There is a gap to be filled by supporting these research areas that are essential to enhancing the protection of human rights and journalism ethics. For instance, these research areas contribute to reflections on the regulatory, digital, or educational solutions that support digital inclusion and critical thinking.

The results also highlighted that most of the studies are dealing with the issue of detecting misinformation. This remark opens up new research questions: is the decision to filter the news left to the discretion of individual users? Are the individual user’s considered active actors in the attempt to combat misinformation? Do researchers and practitioners have the same vision? A reflection on the optimum balance between algorithm recommendations and user choices seems to be missing.

Finally, the results section shows that there are a few countries, the main one being the United States, that fund research on the topic of “AI tools to deal with misinformation on social media during hazards and disasters.” We can suppose that the high impact of COVID-19 contributed to increasing the research efforts on the topic. Nevertheless, this was not the only factor that determined the number of publications per country, as not all the countries that have been strongly affected by COVID-19 also have a high number of publications.

In the future, it would be interesting to compare these results with other data on digitalization trends at the national level—for instance, in the industry or education sectors—to verify if this trend is correlated with the leadership of a few countries in the field of digitalization.

The major research question of our work was about the kind of gatekeepers (i.e., news moderators) we wish social media algorithms and users to be when we are dealing with misinformation on hazards and disasters.
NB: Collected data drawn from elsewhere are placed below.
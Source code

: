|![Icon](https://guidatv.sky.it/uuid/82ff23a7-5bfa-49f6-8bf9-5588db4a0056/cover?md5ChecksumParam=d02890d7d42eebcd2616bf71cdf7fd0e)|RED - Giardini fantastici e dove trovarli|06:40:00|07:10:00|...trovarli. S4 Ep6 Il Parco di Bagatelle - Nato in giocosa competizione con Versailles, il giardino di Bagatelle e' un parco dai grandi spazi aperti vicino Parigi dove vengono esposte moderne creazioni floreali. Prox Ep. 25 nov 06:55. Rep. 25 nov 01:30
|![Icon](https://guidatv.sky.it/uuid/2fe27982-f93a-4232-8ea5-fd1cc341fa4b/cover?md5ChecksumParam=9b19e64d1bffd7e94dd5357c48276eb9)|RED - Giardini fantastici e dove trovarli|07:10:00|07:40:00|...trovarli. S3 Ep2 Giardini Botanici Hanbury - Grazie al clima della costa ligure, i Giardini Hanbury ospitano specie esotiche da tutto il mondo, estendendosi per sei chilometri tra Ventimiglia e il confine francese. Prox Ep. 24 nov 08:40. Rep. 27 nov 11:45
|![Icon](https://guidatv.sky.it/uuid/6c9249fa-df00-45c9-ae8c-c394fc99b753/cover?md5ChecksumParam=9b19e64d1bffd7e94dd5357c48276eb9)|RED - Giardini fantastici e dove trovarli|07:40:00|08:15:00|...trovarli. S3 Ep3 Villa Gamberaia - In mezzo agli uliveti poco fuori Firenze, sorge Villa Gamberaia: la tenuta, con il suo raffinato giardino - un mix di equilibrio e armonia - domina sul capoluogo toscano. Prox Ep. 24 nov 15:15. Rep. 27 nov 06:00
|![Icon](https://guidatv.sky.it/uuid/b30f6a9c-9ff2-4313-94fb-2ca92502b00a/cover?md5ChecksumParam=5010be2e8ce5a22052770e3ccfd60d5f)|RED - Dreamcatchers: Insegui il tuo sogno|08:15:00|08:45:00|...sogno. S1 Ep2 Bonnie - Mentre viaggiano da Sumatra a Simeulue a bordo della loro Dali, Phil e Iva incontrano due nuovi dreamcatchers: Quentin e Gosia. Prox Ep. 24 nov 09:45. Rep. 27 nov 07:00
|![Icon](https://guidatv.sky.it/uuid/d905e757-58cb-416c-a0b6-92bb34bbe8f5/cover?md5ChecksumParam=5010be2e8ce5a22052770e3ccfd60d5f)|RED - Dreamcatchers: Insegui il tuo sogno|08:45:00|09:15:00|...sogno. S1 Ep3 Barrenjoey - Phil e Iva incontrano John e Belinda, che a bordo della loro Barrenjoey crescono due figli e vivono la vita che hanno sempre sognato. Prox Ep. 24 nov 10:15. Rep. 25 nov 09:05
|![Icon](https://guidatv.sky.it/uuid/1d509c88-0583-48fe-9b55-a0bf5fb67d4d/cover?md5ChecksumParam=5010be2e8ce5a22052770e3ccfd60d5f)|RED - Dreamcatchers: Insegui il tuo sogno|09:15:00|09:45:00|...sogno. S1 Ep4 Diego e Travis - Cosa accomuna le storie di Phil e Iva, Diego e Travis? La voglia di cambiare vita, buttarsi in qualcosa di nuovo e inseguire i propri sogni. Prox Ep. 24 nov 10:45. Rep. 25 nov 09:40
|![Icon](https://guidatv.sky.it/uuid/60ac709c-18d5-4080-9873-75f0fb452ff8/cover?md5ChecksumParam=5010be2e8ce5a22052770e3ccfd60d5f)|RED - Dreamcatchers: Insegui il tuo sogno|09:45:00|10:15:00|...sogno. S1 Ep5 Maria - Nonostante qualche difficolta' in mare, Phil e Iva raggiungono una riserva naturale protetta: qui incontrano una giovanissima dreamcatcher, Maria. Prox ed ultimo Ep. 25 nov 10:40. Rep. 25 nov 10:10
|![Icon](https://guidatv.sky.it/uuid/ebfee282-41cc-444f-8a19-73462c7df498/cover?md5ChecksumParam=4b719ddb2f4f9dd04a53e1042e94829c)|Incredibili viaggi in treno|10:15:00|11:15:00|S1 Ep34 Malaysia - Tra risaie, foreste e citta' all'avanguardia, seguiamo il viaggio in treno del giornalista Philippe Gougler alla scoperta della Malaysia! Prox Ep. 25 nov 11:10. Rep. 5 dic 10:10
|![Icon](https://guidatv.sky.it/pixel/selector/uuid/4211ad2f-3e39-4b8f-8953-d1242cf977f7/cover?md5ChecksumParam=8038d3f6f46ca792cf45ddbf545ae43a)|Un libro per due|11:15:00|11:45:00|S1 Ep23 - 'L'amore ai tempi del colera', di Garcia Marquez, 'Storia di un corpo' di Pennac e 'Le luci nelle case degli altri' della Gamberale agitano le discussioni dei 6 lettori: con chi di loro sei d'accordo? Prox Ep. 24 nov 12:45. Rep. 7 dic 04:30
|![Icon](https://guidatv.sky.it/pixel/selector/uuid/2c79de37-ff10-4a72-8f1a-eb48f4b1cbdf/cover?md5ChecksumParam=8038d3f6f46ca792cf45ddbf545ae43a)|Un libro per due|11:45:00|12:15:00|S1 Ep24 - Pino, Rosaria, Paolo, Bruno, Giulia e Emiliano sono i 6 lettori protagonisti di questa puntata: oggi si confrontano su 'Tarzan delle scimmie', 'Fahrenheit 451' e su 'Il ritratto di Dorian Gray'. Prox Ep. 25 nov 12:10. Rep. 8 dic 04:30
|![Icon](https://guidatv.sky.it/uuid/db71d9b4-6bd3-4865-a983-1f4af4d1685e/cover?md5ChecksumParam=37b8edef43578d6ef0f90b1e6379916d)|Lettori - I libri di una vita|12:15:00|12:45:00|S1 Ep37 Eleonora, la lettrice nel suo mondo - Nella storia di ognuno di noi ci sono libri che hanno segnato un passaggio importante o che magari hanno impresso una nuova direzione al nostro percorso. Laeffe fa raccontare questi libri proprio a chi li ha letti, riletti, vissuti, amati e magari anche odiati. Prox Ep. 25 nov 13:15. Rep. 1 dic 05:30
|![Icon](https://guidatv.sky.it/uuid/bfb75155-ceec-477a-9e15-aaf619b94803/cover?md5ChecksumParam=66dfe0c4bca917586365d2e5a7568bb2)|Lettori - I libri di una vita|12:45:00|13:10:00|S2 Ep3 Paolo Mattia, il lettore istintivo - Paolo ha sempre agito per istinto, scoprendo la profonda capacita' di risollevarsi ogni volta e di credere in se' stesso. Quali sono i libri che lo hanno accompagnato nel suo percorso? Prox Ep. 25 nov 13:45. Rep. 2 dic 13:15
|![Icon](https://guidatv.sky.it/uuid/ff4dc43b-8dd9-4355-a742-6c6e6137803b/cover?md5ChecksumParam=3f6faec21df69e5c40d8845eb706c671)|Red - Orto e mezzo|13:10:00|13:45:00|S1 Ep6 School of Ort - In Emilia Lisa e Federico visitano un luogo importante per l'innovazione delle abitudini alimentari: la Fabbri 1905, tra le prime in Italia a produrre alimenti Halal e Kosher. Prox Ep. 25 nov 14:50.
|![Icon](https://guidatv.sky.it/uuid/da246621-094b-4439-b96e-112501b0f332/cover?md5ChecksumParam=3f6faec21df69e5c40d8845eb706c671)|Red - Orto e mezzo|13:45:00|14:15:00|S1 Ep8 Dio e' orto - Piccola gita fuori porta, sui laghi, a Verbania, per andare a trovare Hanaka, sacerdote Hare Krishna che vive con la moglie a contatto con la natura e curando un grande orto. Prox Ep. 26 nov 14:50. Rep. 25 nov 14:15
In our view, gatekeeping should be based on communication standards that are aligned with international human rights and journalism ethics. These general principles need to be translated into operational guidelines that are tailored to the context of social media and its rapid evolution. Here, future research can play a key role by providing the knowledge required to develop and implement these operational guidelines. However, several research gaps must be filled on this topic, as we highlight in our study.

Given these considerations, it seems to us essential that policies and programs encourage research on the topic of AI tools to deal with misinformation on social media: 1) about risks other than COVID-19 2) in the fields of social science, decision science, psychology, and humanities 3) with particular attention to the complementary role played by algorithms and users in gatekeeping, 4) as well as to the less digitally competitive countries. This policy framework would be essential to develop a communication model based on social media moderation and recommendation practices that are aligned to human rights and journalism ethics.